I think he should fight it. That's totally wrong...unless the bar manager called the police because he was becoming a nuisance. Is this someone you know?


----------



## texasgirl (Mar 27, 2006)

pds,To his story, no. I will try to find the link.
It's been all over the news all week.
Connie, this isn't anyone I know, he spoke to the news reporters about it. This doesn't show the guy, but, shows you what they are doing.
http://www.nbc5i.com/news/8034788/detail.html


----------



## texasgirl (Mar 27, 2006)

Here it is about the guy. I forgot that he had gotten fired from his job over it too. And it wasn't a bar across the street, it was IN the hotel he was staying in. 
http://www.dallasnews.com/sharedcontent/dws/dn/latestnews/stories/032406dntexbardrinkers.10b9f8a.html


----------



## SizzlininIN (Mar 27, 2006)

I've typed and retyped my response to this over and over and just can't seem to get the words out correctly so all I'm going to say is no I don't believe the officers were right in taking this approach to arresting someone.  However, if a person is legally drunk then by no means should they be allowed behind a wheel.


----------



## texasgirl (Mar 27, 2006)

SizzlininIN said:
			
		

> I've typed and retyped my response to this over and over and just can't seem to get the words out correctly so all I'm going to say is no I don't believe the officers were right in taking this approach to arresting someone. However, if a person is legally drunk then by no means should they be allowed behind a wheel.


 
Oh, I agree with you 100%!!
But, to go inside the establishment, not find out first if there is someone else driving, and just arrest them, I don't like that. If they want to do that, wait outside and grab them as they leave and head for a car. That shows that they intend to drive.


----------



## auntdot (Mar 27, 2006)

Yes, I agree that no one should be allowed to drive drunk.
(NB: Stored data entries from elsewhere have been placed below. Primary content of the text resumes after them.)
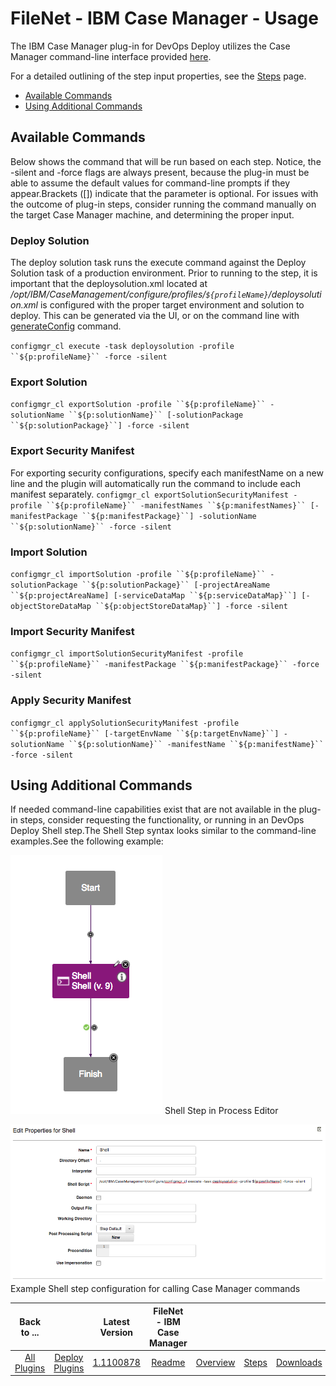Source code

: 
# FileNet - IBM Case Manager - Usage

The IBM Case Manager plug-in for DevOps Deploy utilizes the Case Manager command-line interface provided [here](https://www.ibm.com/support/knowledgecenter/en/SSCTJ4_5.2.1/com.ibm.casemgmt.design.doc/acmac024.htm).

For a detailed outlining of the step input properties, see the [Steps](#steps) page.

* [Available Commands](#available)
* [Using Additional Commands](#additional)

## Available Commands

Below shows the command that will be run based on each step. Notice, the -silent and -force flags are always present, because the plug-in must be able to assume the default values for command-line prompts if they appear.Brackets ([]) indicate that the parameter is optional. For issues with the outcome of plug-in steps, consider running the command manually on the target Case Manager machine, and determining the proper input.

### Deploy Solution

The deploy solution task runs the execute command against the Deploy Solution task of a production environment. Prior to running to the step, it is important that the deploysolution.xml located at */opt/IBM/CaseManagement/configure/profiles/``${profileName}``/deploysolution.xml* is configured with the proper target environment and solution to deploy. This can be generated via the UI, or on the command line with [generateConfig](https://www.ibm.com/support/knowledgecenter/SSCTJ4_5.2.1/com.ibm.casemgmt.design.doc/acmac003.htm) command.

`configmgr_cl execute -task deploysolution -profile ``${p:profileName}`` -force -silent`

### Export Solution

`configmgr_cl exportSolution -profile ``${p:profileName}`` -solutionName ``${p:solutionName}`` [-solutionPackage ``${p:solutionPackage}``] -force -silent`

### Export Security Manifest

For exporting security configurations, specify each manifestName on a new line and the plugin will automatically run the command to include each manifest separately. `configmgr_cl exportSolutionSecurityManifest -profile ``${p:profileName}`` -manifestNames ``${p:manifestNames}`` [-manifestPackage ``${p:manifestPackage}``] -solutionName ``${p:solutionName}`` -force -silent`

### Import Solution

`configmgr_cl importSolution -profile ``${p:profileName}`` -solutionPackage ``${p:solutionPackage}`` [-projectAreaName ``${p:projectAreaName] [-serviceDataMap ``${p:serviceDataMap}``] [-objectStoreDataMap ``${p:objectStoreDataMap}``] -force -silent`

### Import Security Manifest

`configmgr_cl importSolutionSecurityManifest -profile ``${p:profileName}`` -manifestPackage ``${p:manifestPackage}`` -force -silent`

### Apply Security Manifest

`configmgr_cl applySolutionSecurityManifest -profile ``${p:profileName}`` [-targetEnvName ``${p:targetEnvName}``] -solutionName ``${p:solutionName}`` -manifestName ``${p:manifestName}`` -force -silent`

## Using Additional Commands

If needed command-line capabilities exist that are not available in the plug-in steps, consider requesting the functionality, or running in an DevOps Deploy Shell step.The Shell Step syntax looks similar to the command-line examples.See the following example:


[![](media/screen-shot-2017-11-02-at-11.21.25-am.png)](media/screen-shot-2017-11-02-at-11.21.25-am.png)
Shell Step in Process Editor


[![](media/screen-shot-2017-11-02-at-11.20.54-am.png)](media/screen-shot-2017-11-02-at-11.20.54-am.png)
Example Shell step configuration for calling Case Manager commands



|Back to ...||Latest Version|FileNet - IBM Case Manager ||||
| :---: | :---: | :---: | :---: | :---: | :---: | :---: |
|[All Plugins](../../index.md)|[Deploy Plugins](../README.md)|[1.1100878](https://raw.githubusercontent.com/UrbanCode/IBM-UCD-PLUGINS/main/files/FileNet-CaseManager/FileNet-CaseManager-1.1100878.zip)|[Readme](README.md)|[Overview](overview.md)|[Steps](steps.md)|[Downloads](downloads.md)|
But his poor guy just had a room in the inn, and went down for a few drinks.

If he is havning a few drinks, and is doing nothing more than that, what harm is he causing?

All he has to do is take the elevator back to his room and go to sleep.

In a town very near me, they have horse race meets every year.

People who have all kinds of money go to them, there is no legal betting but the idea is to drink and make private bets.  And they all get as drunk as skunks.

They then get into their cars and drive home, and the cops do nothing to stop them.

They are at there to direct traffic.

Or, where are the cops outside of rock concerts to pick up folks who have over imbibed some substance, legal or not, and then get behing the wheel?

Heck no, those occasions bring in money for the area.

And the police are told to be, well, forgiving.

But let some guy leave his hotel room, go downstairs to the bar, and drink enough to slur his words, is he a criminal?

Or what is wrong with some people going to a bar and having too much and taking home a cab?

I am curious.  Is 0.8 the limit for public intoxication, or just driving?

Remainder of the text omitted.